L'Istituto Ref prevede un aumento del Pil dello 0,7% nel 2026, con occupazione in espansione nonostante la frenata economica
La chiusura del periodo di politiche ultraespansive riporta la crescita italiana sul trend di crescita a ritmi ridotti, inferiori all'1%, prevalente prima della pandemia. Lo afferma l'Istituto di ricerche Ref, che nell'ultima congiuntura calcola una crescita del Pil dello 0,6% quest'anno e dello 0,7% nel 2026 e nel 2027.
"Dal punto di vista degli indicatori congiunturali, ad inizio anno si erano manifestati alcuni segnali di recupero nell'industria, legati alla stabilizzazione del ciclo dell'auto, e all'anticipo di esportazioni verso gli Usa da parte di alcune imprese, con l'obiettivo di precedere l'introduzione dei dazi. Il quadro però - sottolinea il Ref - si è nuovamente deteriorato nei mesi primaverili perché è cambiato il tono della domanda internazionale".

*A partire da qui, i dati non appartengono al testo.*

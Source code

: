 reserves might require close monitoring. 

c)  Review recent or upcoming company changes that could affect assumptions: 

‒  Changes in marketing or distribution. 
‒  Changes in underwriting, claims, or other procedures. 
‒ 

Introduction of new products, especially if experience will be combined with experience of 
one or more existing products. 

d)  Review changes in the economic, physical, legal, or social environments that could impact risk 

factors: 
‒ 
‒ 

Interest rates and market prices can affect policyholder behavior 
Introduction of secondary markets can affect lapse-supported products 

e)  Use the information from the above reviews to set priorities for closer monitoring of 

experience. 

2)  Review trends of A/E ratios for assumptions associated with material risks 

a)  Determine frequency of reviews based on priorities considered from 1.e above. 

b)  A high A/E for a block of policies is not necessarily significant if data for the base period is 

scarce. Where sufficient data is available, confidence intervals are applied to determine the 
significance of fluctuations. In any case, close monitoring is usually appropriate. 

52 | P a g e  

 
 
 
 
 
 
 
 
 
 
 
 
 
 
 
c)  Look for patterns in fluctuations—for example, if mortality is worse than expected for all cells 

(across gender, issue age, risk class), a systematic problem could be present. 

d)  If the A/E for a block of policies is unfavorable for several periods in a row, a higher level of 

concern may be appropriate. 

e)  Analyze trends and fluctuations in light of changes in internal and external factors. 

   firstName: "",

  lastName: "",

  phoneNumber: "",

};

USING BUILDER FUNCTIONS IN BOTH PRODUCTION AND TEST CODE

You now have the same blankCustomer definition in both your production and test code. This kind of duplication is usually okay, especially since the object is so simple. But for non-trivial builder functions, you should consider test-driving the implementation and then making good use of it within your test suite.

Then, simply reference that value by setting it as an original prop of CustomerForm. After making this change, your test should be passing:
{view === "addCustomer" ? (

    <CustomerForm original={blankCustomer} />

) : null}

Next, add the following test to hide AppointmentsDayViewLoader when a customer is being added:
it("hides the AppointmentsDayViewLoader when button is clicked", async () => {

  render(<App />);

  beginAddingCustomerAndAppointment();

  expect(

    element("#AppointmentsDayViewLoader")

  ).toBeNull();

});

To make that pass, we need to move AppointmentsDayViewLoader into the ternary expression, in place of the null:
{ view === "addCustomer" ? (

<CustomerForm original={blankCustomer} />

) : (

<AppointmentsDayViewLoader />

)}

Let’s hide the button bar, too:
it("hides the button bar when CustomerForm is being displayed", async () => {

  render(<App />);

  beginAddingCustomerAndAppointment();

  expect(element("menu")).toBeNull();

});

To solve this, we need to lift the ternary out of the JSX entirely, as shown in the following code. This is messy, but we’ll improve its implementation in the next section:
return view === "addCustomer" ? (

Il rapporto sottolinea inoltre che la frenata dell'economia non ha impedito negli ultimi tre anni una sostenuta espansione dell'occupazione. In prospettiva però "la dinamica della domanda di lavoro dovrebbe frenare, anche perché andiamo incontro ad una fase in cui mordono i vincoli all'espansione dell'offerta legati ai cambiamenti demografici".